The 3,000 household accounts amassed by the partners range from Scotland to Manchester, London and England’s south-west.

UrbanChain’s CEO Somayeh Taheri, pictured, claimed green energy had always been affected by ups and downs in the gas market. “That’s because renewables are intermittent and green energy is fed into the wholesale market before customers buy it back at much higher prices.

“This model has fundamentally remained the same and has continued to see consumers hit with rising bills,” she said.

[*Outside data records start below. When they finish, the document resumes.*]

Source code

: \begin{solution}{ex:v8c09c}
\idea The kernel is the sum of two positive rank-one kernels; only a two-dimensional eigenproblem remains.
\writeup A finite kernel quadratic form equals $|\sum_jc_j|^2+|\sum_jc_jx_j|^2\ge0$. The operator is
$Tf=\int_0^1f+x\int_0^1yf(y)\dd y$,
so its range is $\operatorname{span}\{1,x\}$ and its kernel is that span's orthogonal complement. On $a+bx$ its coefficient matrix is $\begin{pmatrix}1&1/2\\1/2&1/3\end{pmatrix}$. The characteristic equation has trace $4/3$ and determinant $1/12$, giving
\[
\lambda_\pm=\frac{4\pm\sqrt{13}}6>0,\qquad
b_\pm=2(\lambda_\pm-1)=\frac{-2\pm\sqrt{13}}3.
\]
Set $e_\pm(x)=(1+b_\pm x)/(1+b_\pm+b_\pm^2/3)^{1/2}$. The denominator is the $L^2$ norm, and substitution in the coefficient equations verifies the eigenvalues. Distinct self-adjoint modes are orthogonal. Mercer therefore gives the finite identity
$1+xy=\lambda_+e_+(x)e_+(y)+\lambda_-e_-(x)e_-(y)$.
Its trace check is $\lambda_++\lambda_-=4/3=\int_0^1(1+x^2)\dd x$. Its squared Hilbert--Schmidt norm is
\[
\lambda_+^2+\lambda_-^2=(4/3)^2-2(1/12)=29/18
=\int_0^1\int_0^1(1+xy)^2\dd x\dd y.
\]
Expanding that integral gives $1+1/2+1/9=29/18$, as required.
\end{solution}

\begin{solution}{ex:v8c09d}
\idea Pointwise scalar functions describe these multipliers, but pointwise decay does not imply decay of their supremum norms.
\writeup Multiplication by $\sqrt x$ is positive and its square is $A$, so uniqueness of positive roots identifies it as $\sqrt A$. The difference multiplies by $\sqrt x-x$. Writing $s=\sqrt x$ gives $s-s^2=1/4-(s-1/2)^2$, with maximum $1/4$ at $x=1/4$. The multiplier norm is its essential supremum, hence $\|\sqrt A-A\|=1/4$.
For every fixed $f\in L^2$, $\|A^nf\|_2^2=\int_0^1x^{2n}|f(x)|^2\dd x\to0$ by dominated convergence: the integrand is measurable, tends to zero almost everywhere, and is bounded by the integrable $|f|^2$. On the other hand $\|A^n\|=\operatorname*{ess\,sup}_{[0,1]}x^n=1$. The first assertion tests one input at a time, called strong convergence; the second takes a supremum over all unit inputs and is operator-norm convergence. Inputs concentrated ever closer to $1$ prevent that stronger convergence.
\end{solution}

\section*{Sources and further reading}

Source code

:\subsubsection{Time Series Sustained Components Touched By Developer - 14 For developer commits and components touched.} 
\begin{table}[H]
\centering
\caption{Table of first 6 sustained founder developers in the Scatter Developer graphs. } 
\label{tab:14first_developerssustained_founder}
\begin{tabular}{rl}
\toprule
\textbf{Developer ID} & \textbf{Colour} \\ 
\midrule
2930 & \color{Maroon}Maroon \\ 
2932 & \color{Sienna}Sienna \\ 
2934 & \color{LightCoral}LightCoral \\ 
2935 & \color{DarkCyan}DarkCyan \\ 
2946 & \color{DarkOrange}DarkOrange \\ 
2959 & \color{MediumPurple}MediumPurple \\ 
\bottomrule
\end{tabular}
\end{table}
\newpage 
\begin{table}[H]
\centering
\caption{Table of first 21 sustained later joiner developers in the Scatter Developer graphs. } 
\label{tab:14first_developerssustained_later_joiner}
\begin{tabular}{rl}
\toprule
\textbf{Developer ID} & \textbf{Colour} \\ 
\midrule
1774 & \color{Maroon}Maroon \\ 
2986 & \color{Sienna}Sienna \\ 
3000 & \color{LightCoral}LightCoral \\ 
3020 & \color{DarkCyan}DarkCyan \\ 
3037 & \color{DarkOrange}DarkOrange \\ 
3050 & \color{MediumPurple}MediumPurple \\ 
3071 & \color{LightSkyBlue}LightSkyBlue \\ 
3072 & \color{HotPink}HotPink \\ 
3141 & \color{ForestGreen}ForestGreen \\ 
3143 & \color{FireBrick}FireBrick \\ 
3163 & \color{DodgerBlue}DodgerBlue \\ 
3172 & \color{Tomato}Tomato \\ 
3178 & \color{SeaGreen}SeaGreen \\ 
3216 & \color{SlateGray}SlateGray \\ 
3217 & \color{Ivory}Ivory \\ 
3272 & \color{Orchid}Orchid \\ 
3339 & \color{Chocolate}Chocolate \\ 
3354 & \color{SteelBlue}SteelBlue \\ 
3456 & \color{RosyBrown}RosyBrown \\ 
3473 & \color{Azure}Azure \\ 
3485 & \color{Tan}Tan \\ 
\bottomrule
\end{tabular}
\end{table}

In 2017 UrbanChain began signing up clean generators and business consumers with, Taheri added, “a mission to alleviate fuel poverty and to fix a broken inefficient energy market model.”

Concerns over imminent rocketing prices for energy spurred the partners to admit households to their platform.

“While we remain the only British all-renewable energy exchange we have now started bringing domestic households into the exchange so they can receive the same benefits which our AI and blockchain driven technology platform enables”, said Taheri

“There’s no doubt that this is a big first step for UK energy,” said Bates, “as by doing this we are starting to create a more predictable energy market.

“We want to be one of the largest energy suppliers in the UK”. Rebel has a long-term goal: to turn every electron on the grid green”.

Addressing fuel poverty has exercised both companies since their foundations.

Bates said: “Why should renewable energy be reserved for those who can afford it? We want to enable every household to be able to take advantage of the energy transition. And for them to receive fairly priced energy.”